Reading metadata via DecodingFormat

We allow formats to expose metadata as well. By default, a format does not provide any metadata. The information is not used unless a source supports it.

interface DecodingFormat {

    default Map<String, DataType> listReadableMetadata() {
        return Collections.emptyMap();
    }

    default void applyReadableMetadata(List<String> metadataKeys) {
        throw new UnsupportedOperationException();
    }
}

Similar to the source, `listReadableMetadata()`allows for validation and provides information about expected data types for the format's output row.

`applyReadableMetadata(...)` enables the modification of the format's produced row type to:

PHYSICAL COLUMNS + FORMAT METADATA COLUMNS

The source must call the methods above and forward them if it implements `SupportsReadingMetadata`.

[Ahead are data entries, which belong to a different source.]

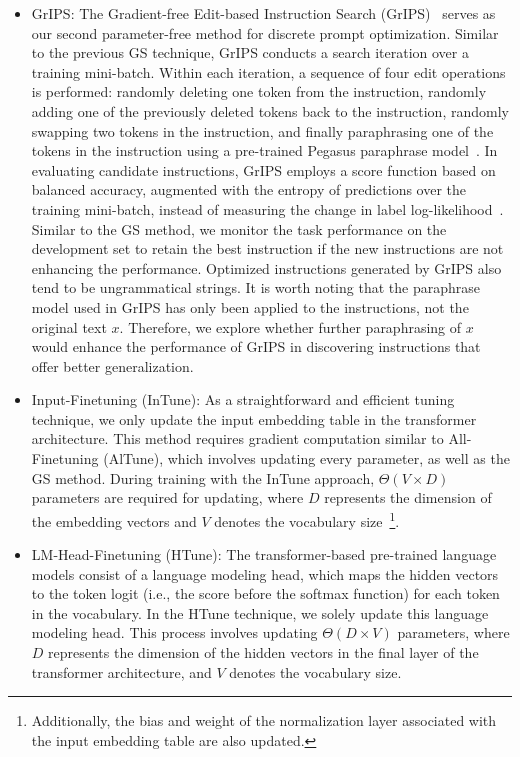 \documentclass[11pt]{article}
\begin{document}
\begin{itemize}
    \item GrIPS: The Gradient-free Edit-based Instruction Search (GrIPS)~\cite{prasad-etal-2023-grips} serves as our second parameter-free method for discrete prompt optimization. Similar to the previous GS technique, GrIPS conducts a search iteration over a training mini-batch. Within each iteration, a sequence of four edit operations is performed: randomly deleting one token from the instruction, randomly adding one of the previously deleted tokens back to the instruction, randomly swapping two tokens in the instruction, and finally paraphrasing one of the tokens in the instruction using a pre-trained Pegasus paraphrase model~\cite{pmlr-v119-zhang20ae}. In evaluating candidate instructions, GrIPS employs a score function based on balanced accuracy, augmented with the entropy of predictions over the training mini-batch, instead of measuring the change in label log-likelihood~\cite{prasad-etal-2023-grips}. Similar to the GS method, we monitor the task performance on the development set to retain the best instruction if the new instructions are not enhancing the performance. Optimized instructions generated by GrIPS also tend to be ungrammatical strings. It is worth noting that the paraphrase model used in GrIPS has only been applied to the instructions, not the original text $x$. Therefore, we explore whether further paraphrasing of $x$ would enhance the performance of GrIPS in discovering instructions that offer better generalization.

    \item Input-Finetuning (InTune): As a straightforward and efficient tuning technique, we only update the input embedding table in the transformer architecture. This method requires gradient computation similar to All-Finetuning (AlTune), which involves updating every parameter, as well as the GS method. During training with the InTune approach, $\Theta(V \times D)$ parameters are required for updating, where $D$ represents the dimension of the embedding vectors and $V$ denotes the vocabulary size~\footnote{Additionally, the bias and weight of the normalization layer associated with the input embedding table are also updated.}.

    \item  LM-Head-Finetuning (HTune): The transformer-based pre-trained language models consist of a language modeling head, which maps the hidden vectors to the token logit (i.e., the score before the softmax function) for each token in the vocabulary. In the HTune technique, we solely update this language modeling head. This process involves updating $\Theta(D \times V)$ parameters, where $D$ represents the dimension of the hidden vectors in the final layer of the transformer architecture, and $V$ denotes the vocabulary size.


\end{itemize}
\end{document}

Both source and format can offer metadata columns. We define the following behavior for a consistent interaction:

The source must add metadata columns in the order as passed by the planner.
The passed `List<String> metadataKeys` will be ordered according to the iteration order of `listReadableMetadata()` (so it might be beneficial that implementations return a LinkedHashMap, but don't have to).
Format metadata keys have higher precedence than source metadata keys in case of duplicate key names (this case should happen very rarely).

In the end an output row that leaves the source looks like:

PHYSICAL COLUMNS + FORMAT METADATA COLUMNS + SOURCE METADATA COLUMNS

For Kafka with key and value formats, the row would look like:

PHYSICAL COLUMNS + KEY FORMAT METADATA COLUMNS + VALUE FORMAT METADATA COLUMNS + SOURCE METADATA COLUMNS

Writing metadata via DynamicTableSink

For being able to write out metadata from a query into a sink, we introduce the concept of virtual columns to exclude non-writable columns.

Let's assume the following example:

CREATE TABLE t (i INT, s STRING, timestamp BIGINT METADATA, offset INT METADATA VIRTUAL, d DOUBLE)

The `timestamp` column can be used for both symmetrically reading and writing metadata.

Non-virtual (i.e. persisted) metadata columns are part of the query-to-sink schema which means that they need to be specified in an INSERT INTO statement. In order to make those columns optional, we suggest to introduce the syntax:

INSERT INTO t (i, s, d) SELECT ...

This marks persisted columns as NULL.

Persisted metadata columns are part of a physical row that enters a sink (either passed by the query or NULL) it is never recomputed.

We suggest the following interfaces for integrating writing metadata into FLIP-95 interfaces:

interface SupportsWritingMetadata {

    Map<String, DataType> listWritableMetadata();

    void applyWritableMetadata(List<String> metadataKeys);
}

The interface is similar to `SupportsReadingMetadata`. `listWritableMetadata()` is used for validation and metadata information.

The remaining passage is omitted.